*Required work:* Write out exactly the lines of the entries below from the one holding "The Router is" to the one holding "You can find", inclusive, and leave out all other lines.

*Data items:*
########################################

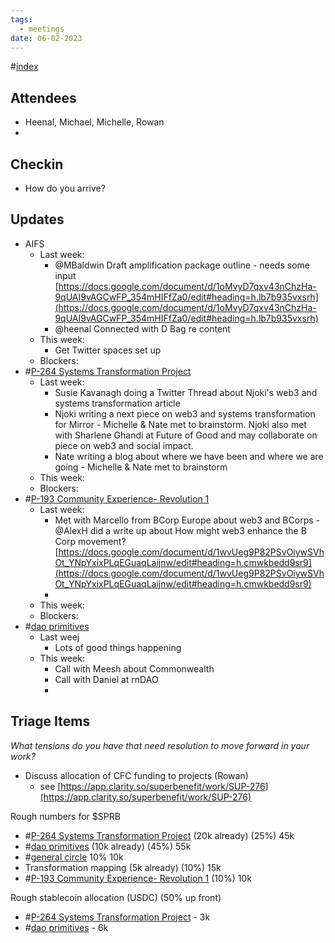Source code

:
 ```yaml
---
tags:
  - meetings
date: 06-02-2023
---
```

#[index](notes/general-circle/old-gc-meetings/index.md) 
## Attendees
- Heenal, Michael, Michelle, Rowan
- 

## 

## Checkin
- How do you arrive?

## Updates
- AIFS
	- Last week:
		- @MBaldwin Draft amplification package outline - needs some input [https://docs.google.com/document/d/1oMvyD7qxv43nChzHa-9qUAI9vAGCwFP_354mHIFfZa0/edit#heading=h.lb7b935vxsrh](https://docs.google.com/document/d/1oMvyD7qxv43nChzHa-9qUAI9vAGCwFP_354mHIFfZa0/edit#heading=h.lb7b935vxsrh) 
		- @heenal Connected with D Bag re content
	- This week:
		- Get Twitter spaces set up
	- Blockers:
- #[P-264 Systems Transformation Project](P-264%20Systems%20Transformation%20Project) 
	- Last week:
		- Susie Kavanagh doing a Twitter Thread about Njoki's web3 and systems transformation article
		- Njoki writing a next piece on web3 and systems transformation for Mirror - Michelle & Nate met to brainstorm. 
Njoki also met with Sharlene Ghandi at Future of Good and may collaborate on piece on web3 and social impact.
		- Nate writing a blog about where we have been and where we are going - Michelle & Nate met to brainstorm
	- This week:
	- Blockers:
- #[P-193 Community Experience- Revolution 1](P-193%20Community%20Experience-%20Revolution%201) 
	- Last week:
		- Met with Marcello from BCorp Europe about web3 and BCorps - @AlexH did a write up about How might web3 enhance the B Corp movement?[https://docs.google.com/document/d/1wvUeg9P82PSvOiywSVhOt_YNpYxixPLqEGuaqLaijnw/edit#heading=h.cmwkbedd9sr9](https://docs.google.com/document/d/1wvUeg9P82PSvOiywSVhOt_YNpYxixPLqEGuaqLaijnw/edit#heading=h.cmwkbedd9sr9) 
		- 
	- This week:
	- Blockers:
- #[dao primitives](/notes/archive/clarity/Tags/dao%20primitives.md) 
	- Last weej
		- Lots of good things happening
	- This week:
		- Call with Meesh about Commonwealth
		- Call with Daniel at rnDAO  
		- 

## Triage Items
_What tensions do you have that need resolution to move forward in your work?_
- Discuss allocation of CFC funding to projects (Rowan)
	- see [https://app.clarity.so/superbenefit/work/SUP-276](https://app.clarity.so/superbenefit/work/SUP-276) 


Rough numbers for $SPRB
- #[P-264 Systems Transformation Project](P-264%20Systems%20Transformation%20Project) (20k already) (25%) 45k
- #[dao primitives](/notes/archive/clarity/Tags/dao%20primitives.md)  (10k already) (45%) 55k
-  #[general circle](/notes/archive/clarity/Tags/general%20circle.md) 10% 10k
- Transformation mapping (5k already) (10%) 15k
- #[P-193 Community Experience- Revolution 1](P-193%20Community%20Experience-%20Revolution%201) (10%) 10k

Rough stablecoin allocation (USDC) (50% up front)
- #[P-264 Systems Transformation Project](P-264%20Systems%20Transformation%20Project) - 3k
- #[dao primitives](/notes/archive/clarity/Tags/dao%20primitives.md)  - 6k
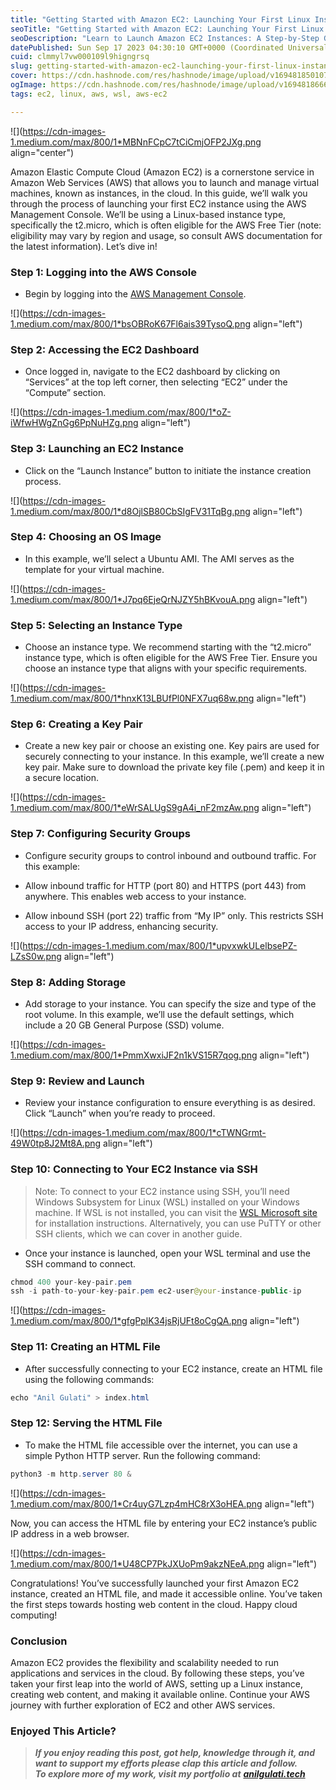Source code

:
 ```yaml
---
title: "Getting Started with Amazon EC2: Launching Your First Linux Instance"
seoTitle: "Getting Started with Amazon EC2: Launching Your First Linux Instance"
seoDescription: "Learn to Launch Amazon EC2 Instances: A Step-by-Step Guide to AWS Cloud Computing for Beginners with Linux Instances"
datePublished: Sun Sep 17 2023 04:30:10 GMT+0000 (Coordinated Universal Time)
cuid: clmmyl7vw000109l9higngrsq
slug: getting-started-with-amazon-ec2-launching-your-first-linux-instance
cover: https://cdn.hashnode.com/res/hashnode/image/upload/v1694818501077/3f4424a2-247d-4aa3-9f8c-4b2da2b920b5.png
ogImage: https://cdn.hashnode.com/res/hashnode/image/upload/v1694818666400/5acccf2e-75f6-4aff-8282-a75f42144582.png
tags: ec2, linux, aws, wsl, aws-ec2

---
```


![](https://cdn-images-1.medium.com/max/800/1*MBNnFCpC7tCiCmjOFP2JXg.png align="center")

Amazon Elastic Compute Cloud (Amazon EC2) is a cornerstone service in Amazon Web Services (AWS) that allows you to launch and manage virtual machines, known as instances, in the cloud. In this guide, we’ll walk you through the process of launching your first EC2 instance using the AWS Management Console. We’ll be using a Linux-based instance type, specifically the t2.micro, which is often eligible for the AWS Free Tier (note: eligibility may vary by region and usage, so consult AWS documentation for the latest information). Let’s dive in!

### Step 1: Logging into the AWS Console

* Begin by logging into the [AWS Management Console](https://aws.amazon.com/).
    

![](https://cdn-images-1.medium.com/max/800/1*bsOBRoK67Fl6ais39TysoQ.png align="left")

### Step 2: Accessing the EC2 Dashboard

* Once logged in, navigate to the EC2 dashboard by clicking on “Services” at the top left corner, then selecting “EC2” under the “Compute” section.
    

![](https://cdn-images-1.medium.com/max/800/1*oZ-iWfwHWgZnGg6PpNuHZg.png align="left")

### Step 3: Launching an EC2 Instance

* Click on the “Launch Instance” button to initiate the instance creation process.
    

![](https://cdn-images-1.medium.com/max/800/1*d8OjlSB80CbSIgFV31TqBg.png align="left")

### Step 4: Choosing an OS Image

* In this example, we’ll select a Ubuntu AMI. The AMI serves as the template for your virtual machine.
    

![](https://cdn-images-1.medium.com/max/800/1*J7pq6EjeQrNJZY5hBKvouA.png align="left")

### Step 5: Selecting an Instance Type

* Choose an instance type. We recommend starting with the “t2.micro” instance type, which is often eligible for the AWS Free Tier. Ensure you choose an instance type that aligns with your specific requirements.
    

![](https://cdn-images-1.medium.com/max/800/1*hnxK13LBUfPl0NFX7uq68w.png align="left")

### Step 6: Creating a Key Pair

* Create a new key pair or choose an existing one. Key pairs are used for securely connecting to your instance. In this example, we’ll create a new key pair. Make sure to download the private key file (.pem) and keep it in a secure location.
    

![](https://cdn-images-1.medium.com/max/800/1*eWrSALUgS9gA4i_nF2mzAw.png align="left")

### Step 7: Configuring Security Groups

* Configure security groups to control inbound and outbound traffic. For this example:
    
* Allow inbound traffic for HTTP (port 80) and HTTPS (port 443) from anywhere. This enables web access to your instance.
    
* Allow inbound SSH (port 22) traffic from “My IP” only. This restricts SSH access to your IP address, enhancing security.
    

![](https://cdn-images-1.medium.com/max/800/1*upvxwkULelbsePZ-LZsS0w.png align="left")

### Step 8: Adding Storage

* Add storage to your instance. You can specify the size and type of the root volume. In this example, we’ll use the default settings, which include a 20 GB General Purpose (SSD) volume.
    

![](https://cdn-images-1.medium.com/max/800/1*PmmXwxiJF2n1kVS15R7qog.png align="left")

### Step 9: Review and Launch

* Review your instance configuration to ensure everything is as desired. Click “Launch” when you’re ready to proceed.
    

![](https://cdn-images-1.medium.com/max/800/1*cTWNGrmt-49W0tp8J2Mt8A.png align="left")

### Step 10: Connecting to Your EC2 Instance via SSH

> Note: To connect to your EC2 instance using SSH, you’ll need Windows Subsystem for Linux (WSL) installed on your Windows machine. If WSL is not installed, you can visit the [WSL Microsoft site](https://docs.microsoft.com/en-us/windows/wsl/install) for installation instructions. Alternatively, you can use PuTTY or other SSH clients, which we can cover in another guide.

* Once your instance is launched, open your WSL terminal and use the SSH command to connect.
    

```java
chmod 400 your-key-pair.pem
ssh -i path-to-your-key-pair.pem ec2-user@your-instance-public-ip
```

![](https://cdn-images-1.medium.com/max/800/1*gfgPplK34jsRjUFt8oCgQA.png align="left")

### Step 11: Creating an HTML File

* After successfully connecting to your EC2 instance, create an HTML file using the following commands:
    

```java
echo "Anil Gulati" > index.html
```

### Step 12: Serving the HTML File

* To make the HTML file accessible over the internet, you can use a simple Python HTTP server. Run the following command:
    

```java
python3 -m http.server 80 &
```

![](https://cdn-images-1.medium.com/max/800/1*Cr4uyG7Lzp4mHC8rX3oHEA.png align="left")

Now, you can access the HTML file by entering your EC2 instance’s public IP address in a web browser.

![](https://cdn-images-1.medium.com/max/800/1*U48CP7PkJXUoPm9akzNEeA.png align="left")

Congratulations! You’ve successfully launched your first Amazon EC2 instance, created an HTML file, and made it accessible online. You’ve taken the first steps towards hosting web content in the cloud. Happy cloud computing!

### Conclusion

Amazon EC2 provides the flexibility and scalability needed to run applications and services in the cloud. By following these steps, you’ve taken your first leap into the world of AWS, setting up a Linux instance, creating web content, and making it available online. Continue your AWS journey with further exploration of EC2 and other AWS services.

### **Enjoyed This Article?**

> ***If you enjoy reading this post, got help, knowledge through it, and want to support my efforts please clap this article and follow.  
> To explore more of my work, visit my portfolio at*** [***anilgulati.tech***](http://anilgulati.tech?utmSource=hashnode&article=AWS-ec2&h=true)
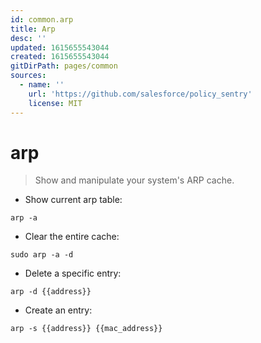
 ```yaml
---
id: common.arp
title: Arp
desc: ''
updated: 1615655543044
created: 1615655543044
gitDirPath: pages/common
sources:
  - name: ''
    url: 'https://github.com/salesforce/policy_sentry'
    license: MIT
---
```

# arp

> Show and manipulate your system's ARP cache.

- Show current arp table:

`arp -a`

- Clear the entire cache:

`sudo arp -a -d`

- Delete a specific entry:

`arp -d {{address}}`

- Create an entry:

`arp -s {{address}} {{mac_address}}`

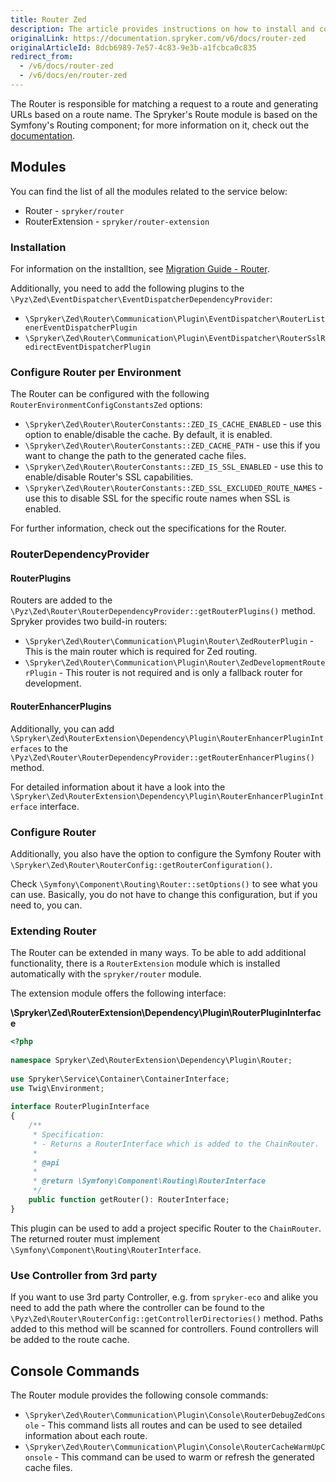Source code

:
 ```yaml
---
title: Router Zed
description: The article provides instructions on how to install and configure Router in Zed.
originalLink: https://documentation.spryker.com/v6/docs/router-zed
originalArticleId: 8dcb6989-7e57-4c83-9e3b-a1fcbca0c835
redirect_from:
  - /v6/docs/router-zed
  - /v6/docs/en/router-zed
---
```


The Router is responsible for matching a request to a route and generating URLs based on a route name. The Spryker's Route module is based on the Symfony's Routing component; for more information on it, check out the [documentation](https://symfony.com/doc/current/routing.html).

## Modules

You can find the list of all the modules related to the service below:

* Router - `spryker/router`
* RouterExtension - `spryker/router-extension`

### Installation

For information on the installtion, see [Migration Guide - Router](/docs/scos/dev/migration-and-integration/202009.0/module-migration-guides/migration-guide-router.html). 

Additionally, you need to add the following plugins to the `\Pyz\Zed\EventDispatcher\EventDispatcherDependencyProvider`:

* `\Spryker\Zed\Router\Communication\Plugin\EventDispatcher\RouterListenerEventDispatcherPlugin`
* `\Spryker\Zed\Router\Communication\Plugin\EventDispatcher\RouterSslRedirectEventDispatcherPlugin`

### Configure Router per Environment
The Router can be configured with the following `RouterEnvironmentConfigConstantsZed` options:

* `\Spryker\Zed\Router\RouterConstants::ZED_IS_CACHE_ENABLED` - use this option to enable/disable the cache. By default, it is enabled.
* `\Spryker\Zed\Router\RouterConstants::ZED_CACHE_PATH` - use this if you want to change the path to the generated cache files.
* `\Spryker\Zed\Router\RouterConstants::ZED_IS_SSL_ENABLED` - use this to enable/disable Router's SSL capabilities. 
* `\Spryker\Zed\Router\RouterConstants::ZED_SSL_EXCLUDED_ROUTE_NAMES` - use this to disable SSL for the specific route names when SSL is enabled.

For further information, check out the specifications for the Router.

### RouterDependencyProvider
#### RouterPlugins
Routers are added to the `\Pyz\Zed\Router\RouterDependencyProvider::getRouterPlugins()` method. Spryker provides two build-in routers:

* `\Spryker\Zed\Router\Communication\Plugin\Router\ZedRouterPlugin` - This is the main router which is required for Zed routing.
* `\Spryker\Zed\Router\Communication\Plugin\Router\ZedDevelopmentRouterPlugin` - This router is not required and is only a fallback router for development.

#### RouterEnhancerPlugins
Additionally, you can add `\Spryker\Zed\RouterExtension\Dependency\Plugin\RouterEnhancerPluginInterfaces` to the `\Pyz\Zed\Router\RouterDependencyProvider::getRouterEnhancerPlugins()` method.

For detailed information about it have a look into the `\Spryker\Zed\RouterExtension\Dependency\Plugin\RouterEnhancerPluginInterface` interface.

### Configure Router 
Additionally, you also have the option to configure the Symfony Router with `\Spryker\Zed\Router\RouterConfig::getRouterConfiguration()`. 

Check `\Symfony\Component\Routing\Router::setOptions()` to see what you can use. Basically, you do not have to change this configuration, but if you need to, you can.

### Extending Router
The Router can be extended in many ways. To be able to add additional functionality, there is a `RouterExtension` module which is installed automatically with the `spryker/router` module.

The extension module offers the following interface:

**\Spryker\Zed\RouterExtension\Dependency\Plugin\RouterPluginInterface**

```php
<?php
 
namespace Spryker\Zed\RouterExtension\Dependency\Plugin\Router;
 
use Spryker\Service\Container\ContainerInterface;
use Twig\Environment;
 
interface RouterPluginInterface
{
    /**
     * Specification:
     * - Returns a RouterInterface which is added to the ChainRouter.
     *
     * @api
     *
     * @return \Symfony\Component\Routing\RouterInterface
     */
    public function getRouter(): RouterInterface;
}
```

This plugin can be used to add a project specific Router to the `ChainRouter`. The returned router must implement `\Symfony\Component\Routing\RouterInterface`.

### Use Controller from 3rd party
If you want to use 3rd party Controller,  e.g. from `spryker-eco` and alike you need to add the path where the controller can be found to the `\Pyz\Zed\Router\RouterConfig::getControllerDirectories()` method. Paths added to this method will be scanned for controllers. Found controllers will be added to the route cache.

## Console Commands
The Router module provides the following console commands:

* `\Spryker\Zed\Router\Communication\Plugin\Console\RouterDebugZedConsole` - This command lists all routes and can be used to see detailed information about each route.
* `\Spryker\Zed\Router\Communication\Plugin\Console\RouterCacheWarmUpConsole` - This command can be used to warm or refresh the generated cache files.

########################################

*Expected answer:*
The Router is responsible for matching a request to a route and generating URLs based on a route name. The Spryker's Route module is based on the Symfony's Routing component; for more information on it, check out the [documentation](https://symfony.com/doc/current/routing.html).

## Modules

You can find the list of all the modules related to the service below:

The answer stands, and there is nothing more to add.